Thursday, August 14, 2008

Girl interrupted


A Girl Cut in Two is a nasty title for a genteel picture, which IFC Films releases tomorrow. The worst of it happens beneath the surface, as it often does in the thrillers of Claude Chabrol. "Thriller" isn't really the right word; it's more a slightly satiric observation of class differences, with a murder. The 78-year-old Chabrol has been called the "French Hitchcock" (whose 109th birthday would have been yesterday) but with 70 features and TV credits under his belt he's very much his own auteur, making films with a cadre of close relations the way other families plan annual barbecue get-togethers. He co-wrote the script with his stepdaughter and long-time first assistant Cecile Maistre and directed; his wife Aurore supervised the screenplay; his son Thomas co-stars; and his other son, Matthieu, composed the score. DP Eduardo Serra, who as usual supplied the coolly textured cinematography, and male leads Benoit Magimel and Francois Berleand are like blood relatives at this point.
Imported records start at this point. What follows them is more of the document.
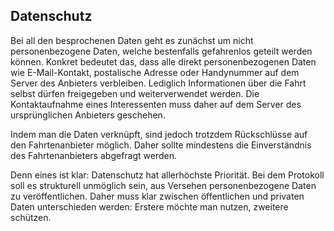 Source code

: ## Datenschutz

Bei all den besprochenen Daten geht es zunächst um nicht 
personenbezogene Daten, welche bestenfalls gefahrenlos geteilt werden
können. Konkret bedeutet das, dass alle direkt personenbezogenen Daten 
wie E-Mail-Kontakt, postalische Adresse oder Handynummer auf dem Server 
des Anbieters verbleiben. Lediglich Informationen über die Fahrt selbst 
dürfen freigegeben und weiterverwendet werden. Die Kontaktaufnahme 
eines Interessenten muss daher auf dem Server des ursprünglichen 
Anbieters geschehen.

Indem man die Daten verknüpft, sind jedoch trotzdem Rückschlüsse auf
den Fahrtenanbieter möglich. Daher sollte mindestens die Einverständnis
des Fahrtenanbieters abgefragt werden.

Denn eines ist klar: Datenschutz hat allerhöchste Priorität. Bei dem 
Protokoll soll es strukturell unmöglich sein, aus Versehen 
personenbezogene Daten zu veröffentlichen. Daher muss klar zwischen 
öffentlichen und privaten Daten unterschieden werden: Erstere möchte 
man nutzen, zweitere schützen.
Chabrol has an enviable track record for a foreign filmmaker in the U.S. Because he works in a saleable genre, most of his movies do get at least a modest release here, and if you have IFC Films on Demand on your cable system you don't even have to make an effort to go out and see this one. In his quieter niche I don't think he's ever made a commercial picture like the current French-language arthouse success Tell No One, which is closer to the Hitchcock mold. But there are Chabrols like La Ceremonie and The Bridesmaid, which heighten the suspense, and there is Girl, whose twists are entirely, and intentionally, familiar. If you look up the Evelyn Nesbit/Stanford White case on Wikipedia, you have the storyline for this one, and the new movie takes its cue from Richard Fleischer's 1955 movie about the crime-of-the-turn-of-the-last-century saga, The Girl in the Red Velvet Swing.

Here, the girl, Gabrielle (Ludivine Sagnier), works as a TV weatherperson. The White character, Charles (Berleand), is a jaded novelist, married, much older, who is attracted to Gabrielle's lack of guile--and her willingness to go with his flow and enact his kinky scenarios (implied more than shown, though Sagnier does more with a large feather than dust with it). Charles keeps his dark side under wraps; it spills right out of Paul (Magimel), the spoiled heir to a pharmaceuticals fortune, who is irked by Gabrielle's attraction to her sunset years lover. The two men, one charmingly but irreedemably cynical and the other attractive but hopelessly schizophrenic, pull her in different directions. Homicide clouds the picture for the plucky weathergirl, as a front of old money represented by Paul's frosty mother (played by Caroline Silhol) moves in to tidy up the mess.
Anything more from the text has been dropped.